Si bien en muchos aspectos nuestra historia es equiparable a la de los países europeos de nuestro entorno, la gran anomalía española consiste en que ninguna de nuestra revoluciones consiguió romper del todo las cadenas impuestas por la tradición del Antiguo Régimen. La Iglesia y las grandes familias de terratenientes se las arreglaron siempre para conservar el poder o al menos su influencia en el mismo y cuando lo vieron peligrar, no han tenido nunca problemas morales para apelar a la violencia. Después del experimento no falto de buena voluntad y nobleza por parte de muchos dirigentes, pero fallido, que supuso la Segunda República, la democracia solo se ha establecido en nuestro país después de un doloroso pacto basado en el olvido institucional con el anterior régimen, lo cual consolidó un Estado de derecho moderno, pero dejó muchas costuras, sobre todo económicas y territoriales, mal hilvanadas, lo cual no ha traído sucesivos quebraderos de cabeza a los distintos gobiernos de la democracia y no ha podido reconciliar del todo a la ciudadanía con el siniestro pasado, quizá ya remoto en el tiempo, pero presente todavía en la realidad política del día a día.

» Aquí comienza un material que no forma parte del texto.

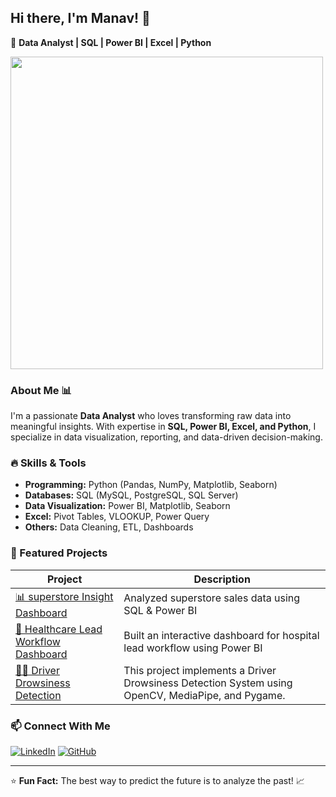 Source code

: ## Hi there, I'm Manav! 👋

🚀 **Data Analyst | SQL | Power BI | Excel | Python**

<img src="https://media.giphy.com/media/qgQUggAC3Pfv687qPC/giphy.gif" width="500"/>

### About Me 📊
I'm a passionate **Data Analyst** who loves transforming raw data into meaningful insights. With expertise in **SQL, Power BI, Excel, and Python**, I specialize in data visualization, reporting, and data-driven decision-making.

### 🔥 Skills & Tools
- **Programming:** Python (Pandas, NumPy, Matplotlib, Seaborn)
- **Databases:** SQL (MySQL, PostgreSQL, SQL Server)
- **Data Visualization:** Power BI, Matplotlib, Seaborn
- **Excel:** Pivot Tables, VLOOKUP, Power Query
- **Others:** Data Cleaning, ETL, Dashboards

### 🚀 Featured Projects
| Project | Description |
|---------|------------|
| [📊 superstore Insight Dashboard](https://github.com/manavpatel7220/-Superstore-Insights-Dashboard.git) | Analyzed superstore sales data using SQL & Power BI |
| [🏥 Healthcare Lead Workflow Dashboard](https://github.com/yourusername/healthcare-dashboard) | Built an interactive dashboard for hospital lead workflow using Power BI |
| [🚗💤 Driver Drowsiness Detection](https://github.com/manavpatel7220/DriverDrawsyness.git) | This project implements a Driver Drowsiness Detection System using OpenCV, MediaPipe, and Pygame. |



### 📫 Connect With Me
[![LinkedIn](https://img.shields.io/badge/LinkedIn-blue?style=for-the-badge&logo=linkedin)](https://www.linkedin.com/in/manav-patel-7741b4293/) 
[![GitHub](https://img.shields.io/badge/GitHub-black?style=for-the-badge&logo=github)](https://github.com/manavpatel7220) 

---

⭐ **Fun Fact:** The best way to predict the future is to analyze the past! 📈
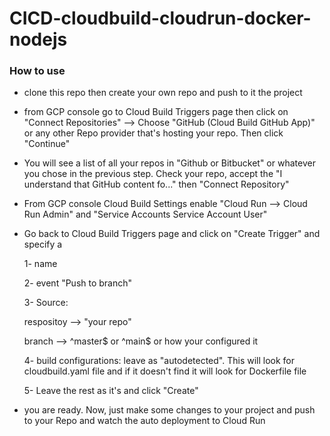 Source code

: # CICD-cloudbuild-cloudrun-docker-nodejs

### How to use

- clone this repo then create your own repo and push to it the project

- from GCP console go to Cloud Build Triggers page then click on "Connect Repositories" --> Choose "GitHub (Cloud Build GitHub App)" or any other Repo provider that's hosting your repo. Then click "Continue"

- You will see a list of all your repos in "Github or Bitbucket" or whatever you chose in the previous step. Check your repo, accept the "I understand that GitHub content fo..." then "Connect Repository"

- From GCP console Cloud Build Settings enable "Cloud Run --> Cloud Run Admin" and "Service Accounts	Service Account User"

- Go back to Cloud Build Triggers page and click on "Create Trigger" and specify a

  1- name

  2- event "Push to branch"

  3- Source: 

  respositoy --> "your repo"

  branch --> ^master$ or ^main$ or how your configured it

  4- build configurations: leave as "autodetected". This will look for cloudbuild.yaml file and if it doesn't find it will look for Dockerfile file

  5- Leave the rest as it's and click "Create"

- you are ready. Now, just make some changes to your project and push to your Repo and watch the auto deployment to Cloud Run
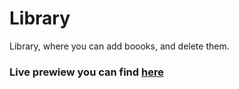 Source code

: # Library
Library, where you can add boooks, and delete them.
 
### Live prewiew you can find [here](https://digidr0.github.io/Library/)
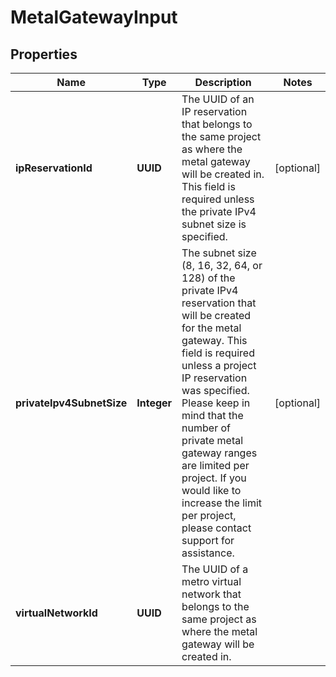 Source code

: 

# MetalGatewayInput


## Properties

| Name | Type | Description | Notes |
|------------ | ------------- | ------------- | -------------|
|**ipReservationId** | **UUID** | The UUID of an IP reservation that belongs to the same project as where the metal gateway will be created in. This field is required unless the private IPv4 subnet size is specified. |  [optional] |
|**privateIpv4SubnetSize** | **Integer** | The subnet size (8, 16, 32, 64, or 128) of the private IPv4 reservation that will be created for the metal gateway. This field is required unless a project IP reservation was specified.           Please keep in mind that the number of private metal gateway ranges are limited per project. If you would like to increase the limit per project, please contact support for assistance. |  [optional] |
|**virtualNetworkId** | **UUID** | The UUID of a metro virtual network that belongs to the same project as where the metal gateway will be created in. |  |



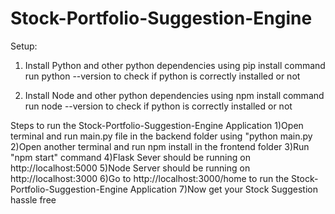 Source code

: # Stock-Portfolio-Suggestion-Engine

Setup:
1) Install Python and other python dependencies using pip install command
run python --version to check if python is correctly installed or not

2) Install Node and other python dependencies using npm install command
run node --version to check if python is correctly installed or not

Steps to run the Stock-Portfolio-Suggestion-Engine Application
1)Open terminal and run main.py file in the backend folder using "python main.py
2)Open another terminal and run npm install in the frontend folder 
3)Run "npm start" command
4)Flask Sever should be running on http://localhost:5000
5)Node Server should be running on http://localhost:3000
6)Go to http://localhost:3000/home to run the Stock-Portfolio-Suggestion-Engine Application
7)Now get your Stock Suggestion hassle free
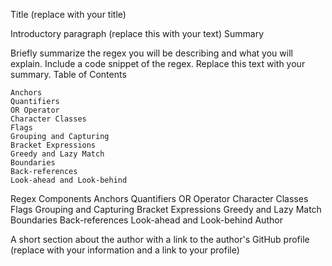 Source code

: Title (replace with your title)

Introductory paragraph (replace this with your text)
Summary

Briefly summarize the regex you will be describing and what you will explain. Include a code snippet of the regex. Replace this text with your summary.
Table of Contents

    Anchors
    Quantifiers
    OR Operator
    Character Classes
    Flags
    Grouping and Capturing
    Bracket Expressions
    Greedy and Lazy Match
    Boundaries
    Back-references
    Look-ahead and Look-behind

Regex Components
Anchors
Quantifiers
OR Operator
Character Classes
Flags
Grouping and Capturing
Bracket Expressions
Greedy and Lazy Match
Boundaries
Back-references
Look-ahead and Look-behind
Author

A short section about the author with a link to the author's GitHub profile (replace with your information and a link to your profile) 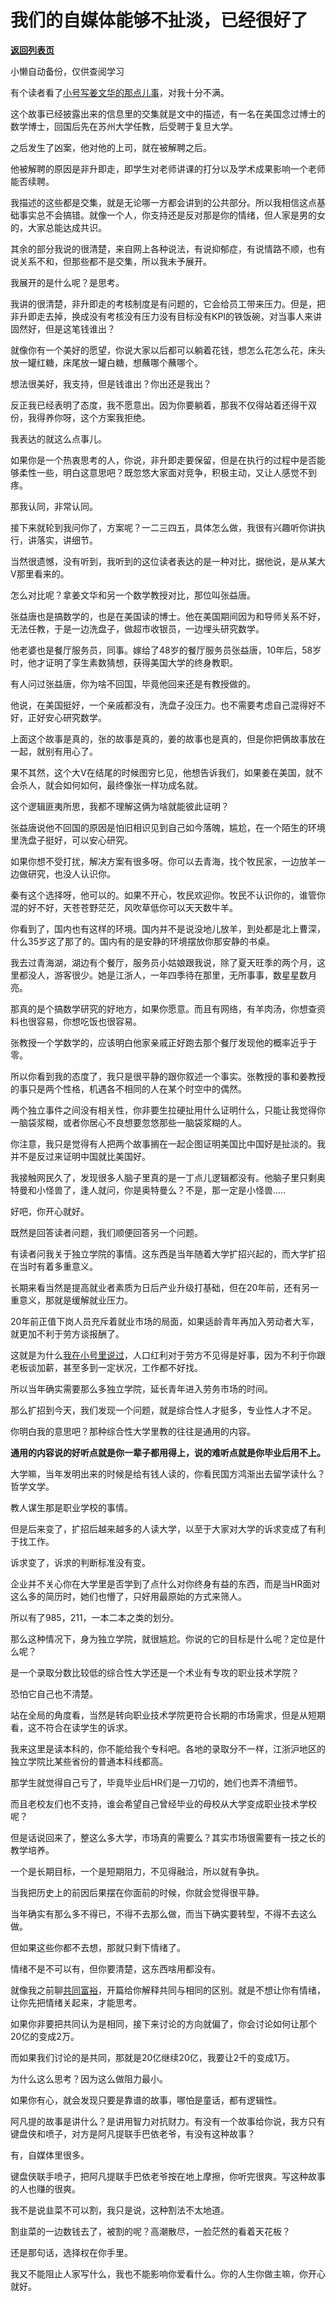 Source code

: # 我们的自媒体能够不扯淡，已经很好了

[**返回列表页**](/gzh/记忆承载)

小懒自动备份，仅供查阅学习

有个读者看了[小号写姜文华的那点儿事](http://mp.weixin.qq.com/s?__biz=MzU3NDc5Nzc0NQ==&mid=2247504220&idx=1&sn=20a734730a4973938055cd5de4e90c58&chksm=fd2e7382ca59fa94d316c9dd103d2be400d0ab53e47c8aa0a5fed7df5170da2af714e56dd415&scene=21#wechat_redirect)，对我十分不满。  

  

这个故事已经披露出来的信息里的交集就是文中的描述，有一名在美国念过博士的数学博士，回国后先在苏州大学任教，后受聘于复旦大学。  

  

之后发生了凶案，他对他的上司，就在被解聘之后。  

  

他被解聘的原因是非升即走，即学生对老师讲课的打分以及学术成果影响一个老师能否续聘。  

  

我描述的这些都是交集，就是无论哪一方都会讲到的公共部分。所以我相信这点基础事实总不会搞错。就像一个人，你支持还是反对那是你的情绪，但人家是男的女的，大家总能达成共识。  

  

其余的部分我说的很清楚，来自网上各种说法，有说抑郁症，有说情路不顺，也有说关系不和，但那些都不是交集，所以我未予展开。

  

我展开的是什么呢？是思考。

  

我讲的很清楚，非升即走的考核制度是有问题的，它会给员工带来压力。但是，把非升即走去掉，换成没有考核没有压力没有目标没有KPI的铁饭碗，对当事人来讲固然好，但是这笔钱谁出？

  

就像你有一个美好的愿望，你说大家以后都可以躺着花钱，想怎么花怎么花，床头放一罐红糖，床尾放一罐白糖，想蘸哪个蘸哪个。  

  

想法很美好，我支持，但是钱谁出？你出还是我出？

  

反正我已经表明了态度，我不愿意出。因为你要躺着，那我不仅得站着还得干双份，我得养你呀，这个方案我拒绝。

  

我表达的就这么点事儿。  

  

如果你是一个热衷思考的人，你说，非升即走要保留，但是在执行的过程中是否能够柔性一些，明白这意思吧？既忽悠大家面对竞争，积极主动，又让人感觉不到疼。  

  

那我认同，非常认同。  

  

接下来就轮到我问你了，方案呢？一二三四五，具体怎么做，我很有兴趣听你讲执行，讲落实，讲细节。

  

当然很遗憾，没有听到，我听到的这位读者表达的是一种对比，据他说，是从某大V那里看来的。  

  

怎么对比呢？拿姜文华和另一个数学教授对比，那位叫张益唐。  

  

张益唐也是搞数学的，也是在美国读的博士。他在美国期间因为和导师关系不好，无法任教，于是一边洗盘子，做超市收银员，一边埋头研究数学。

  

他老婆也是餐厅服务员，同事。嫁给了48岁的餐厅服务员张益唐，10年后，58岁时，他才证明了孪生素数猜想，获得美国大学的终身教职。

  

有人问过张益唐，你为啥不回国，毕竟他回来还是有教授做的。

  

他说，在美国挺好，一个亲戚都没有，洗盘子没压力。也不需要考虑自己混得好不好，正好安心研究数学。

  

上面这个故事是真的，张的故事是真的，姜的故事也是真的，但是你把俩故事放在一起，就别有用心了。

  

果不其然，这个大V在结尾的时候图穷匕见，他想告诉我们，如果姜在美国，就不会杀人，就会如何如何，最终像张一样功成名就。

  

这个逻辑匪夷所思，我都不理解这俩为啥就能彼此证明？

  

张益唐说他不回国的原因是怕旧相识见到自己如今落魄，尴尬，在一个陌生的环境里洗盘子挺好，可以安心研究。

  

如果你想不受打扰，解决方案有很多呀。你可以去青海，找个牧民家，一边放羊一边做研究，也没人认识你。

  

秦有这个选择呀，他可以的。如果不开心，牧民欢迎你。牧民不认识你的，谁管你混的好不好，天苍苍野茫茫，风吹草低你可以天天数牛羊。

  

你看到了，国内也有这样的环境。国内并不是说没地儿放羊，到处都是北上曹深，什么35岁这了那了的。国内有的是安静的环境摆放你那安静的书桌。

  

我去过青海湖，湖边有个餐厅，服务员小姑娘跟我说，除了夏天旺季的两个月，这里都没人，游客很少。她是江浙人，一年四季待在那里，无所事事，数星星数月亮。

  

那真的是个搞数学研究的好地方，如果你愿意。而且有网络，有羊肉汤，你想查资料也很容易，你想吃饭也很容易。  

  

张教授一个学数学的，应该明白他家亲戚正好跑去那个餐厅发现他的概率近乎于零。

  

所以你看到我的态度了，我只是很平静的跟你叙述一个事实。张教授的事和姜教授的事只是两个性格，机遇各不相同的人在某个时空中的偶然。  

  

两个独立事件之间没有相关性，你非要生拉硬扯用什么证明什么，只能让我觉得你一脑袋浆糊，或者你居心不良想要忽悠那些一脑袋浆糊的人。  

  

你注意，我只是觉得有人把两个故事搁在一起企图证明美国比中国好是扯淡的。我并不是反过来证明中国就比美国好。

  

我接触网民久了，发现很多人脑子里真的是一丁点儿逻辑都没有。他脑子里只剩奥特曼和小怪兽了，逢人就问，你是奥特曼么？不是，那一定是小怪兽.....  

  

好吧，你开心就好。  

  

既然是回答读者问题，我们顺便回答另一个问题。  

  

有读者问我关于独立学院的事情。这东西是当年随着大学扩招兴起的，而大学扩招在当时有着多重意义。  

  

长期来看当然是提高就业者素质为日后产业升级打基础，但在20年前，还有另一重意义，那就是缓解就业压力。  

  

20年前正值下岗人员充斥着就业市场的局面，如果适龄青年再加入劳动者大军，就更加不利于劳方谈报酬了。

  

这就是为什么[我在小号里说过](http://mp.weixin.qq.com/s?__biz=MzU3NDc5Nzc0NQ==&mid=2247503096&idx=1&sn=2a8eeea631fceb6e547cde660f7c3a9a&chksm=fd2e6e26ca59e730ea0e1eb07fca39ac4dc8a8d416afac26c4e0b7beb50dcb23bd9b7818c4c6&scene=21#wechat_redirect)，人口红利对于劳方不见得是好事，因为不利于你跟老板谈加薪，甚至多到一定状况，工作都不好找。  

  

所以当年确实需要那么多独立学院，延长青年进入劳务市场的时间。

  

那么扩招到今天，我们发现一个问题，就是综合性人才挺多，专业性人才不足。  

  

你明白我的意思吧？那种综合性大学里教的往往是通用的内容。  

  

 **通用的内容说的好听点就是你一辈子都用得上，说的难听点就是你毕业后用不上。**

  

大学嘛，当年发明出来的时候是给有钱人读的，你看民国方鸿渐出去留学读什么？哲学文学。  

  

教人谋生那是职业学校的事情。  

  

但是后来变了，扩招后越来越多的人读大学，以至于大家对大学的诉求变成了有利于找工作。  

  

诉求变了，诉求的判断标准没有变。  

  

企业并不关心你在大学里是否学到了点什么对你终身有益的东西，而是当HR面对这么多的简历时，她们也懵了，只好用最原始的方式来筛人。

  

所以有了985，211，一本二本之类的划分。  

  

那么这种情况下，身为独立学院，就很尴尬。你说的它的目标是什么呢？定位是什么呢？

  

是一个录取分数比较低的综合性大学还是一个术业有专攻的职业技术学院？

  

恐怕它自己也不清楚。  

  

站在全局的角度看，当然是转向职业技术学院更符合长期的市场需求，但是从短期看，这不符合在读学生的诉求。

  

我来这里是读本科的，你不能给我个专科吧。各地的录取分不一样，江浙沪地区的独立学院比某些省份的普通本科线都高。  

  

那学生就觉得自己亏了，毕竟毕业后HR们是一刀切的，她们也弄不清细节。

  

而且老校友们也不支持，谁会希望自己曾经毕业的母校从大学变成职业技术学校呢？  

  

但是话说回来了，整这么多大学，市场真的需要么？其实市场很需要有一技之长的教学培养。  

  

一个是长期目标，一个是短期阻力，不见得融洽，所以就有争执。

  

当我把历史上的前因后果摆在你面前的时候，你就会觉得很平静。  

  

当年确实有那么多不得已，不得不去那么做，而当下确实要转型，不得不去这么做。

  

但如果这些你都不去想，那就只剩下情绪了。  

  

情绪不是不可以有，但你要清楚，这东西啥用都没有。  

  

就像我之前聊[共同富裕](http://mp.weixin.qq.com/s?__biz=MzU0MjYwNDU2Mw==&mid=2247499471&idx=1&sn=73c032bc9c2283fc2613c5e1395e259d&chksm=fb1a92b3cc6d1ba514ed0eb8cce508562da3a8b59ac95095162d00ff4e349f8d73d88453c578&scene=21#wechat_redirect)，开篇给你解释共同与相同的区别。就是不想让你有情绪，让你先把情绪关起来，才能思考。

  

如果你非要把共同认为是相同，接下来讨论的方向就偏了，你会讨论如何让那个20亿的变成2万。  

  

而如果我们讨论的是共同，那就是20亿继续20亿，我要让2千的变成1万。  

  

为什么这么思考？因为这么做阻力最小。

  

如果你有心，就会发现只要是靠谱的故事，哪怕是童话，都有逻辑性。

  

阿凡提的故事是讲什么？是讲用智力对抗财力。有没有一个故事给你说，我方只有键盘侠和喷子，对方是阿凡提联手巴依老爷，有没有这种故事？  

  

有，自媒体里很多。

  

键盘侠联手喷子，把阿凡提联手巴依老爷按在地上摩擦，你听完很爽。写这种故事的人也赚的很爽。

  

我不是说韭菜不可以割，我只是说，这种割法不太地道。

  

割韭菜的一边数钱去了，被割的呢？高潮散尽，一脸茫然的看着天花板？

  

还是那句话，选择权在你手里。

  

我又不能阻止人家写什么，我也不能影响你爱看什么。你的人生你做主嘛，你开心就好。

Nuestro relato histórico está demasiado poblado por personajes como Primo de Rivera, Juan March (un financiero corrupto cuyo poder económico le permitió financiar una parte considerable del esfuerzo bélico de las tropas de Franco) o Alejandro Lerroux, que siempre anhelaron acercarse al poder con el fin prioritario de aumentar su riqueza personal. El mismo Franco, que se las daba de austero, había acumulado a su muerte una tremenda fortuna personal de la que siguen disfrutando sus herederos. Tampoco ha ayudado a nuestro progreso la actitud de muchos dirigentes de la izquierda, como Largo Caballero, de discurso intrasigente, incapaces de llegar a consensos básicos que evitaran la radicalización de la sociedad en bandos irreconciliables, como acabó sucediendo en los meses previos a la Guerra Civil.
Un pueblo traicionado pretende ser también, como su propio nombre indica, un homenaje a la dignidad de un pueblo que ha tenido que padecer a un gran número de dirigentes a los que les ha importado muy poco el bienestar de sus ciudadanos y mucho el propio y el de sus allegados. Como siempre, la escritura de Preston está acompañada por un gran rigor histórico, aunque en esta ocasión no nos encontramos ante el mejor libro del autor de El holocausto español, dado que no ofrece, en rigor, todo lo que promete: muchos de sus capítulos, en vez de dedicarlos a excavar en las causas últimas de nuestra corrupción endémica, están dedicados a la narración de acontecimientos históricos ya muy conocidos. Resulta curioso que la mayor profundidad se encuentre en los últimos capítulos, los dedicados a los gobiernos del PSOE de Felipe González y del PP de Aznar. Los viejos demonios de nuestra historia nunca acaban de partir del todo.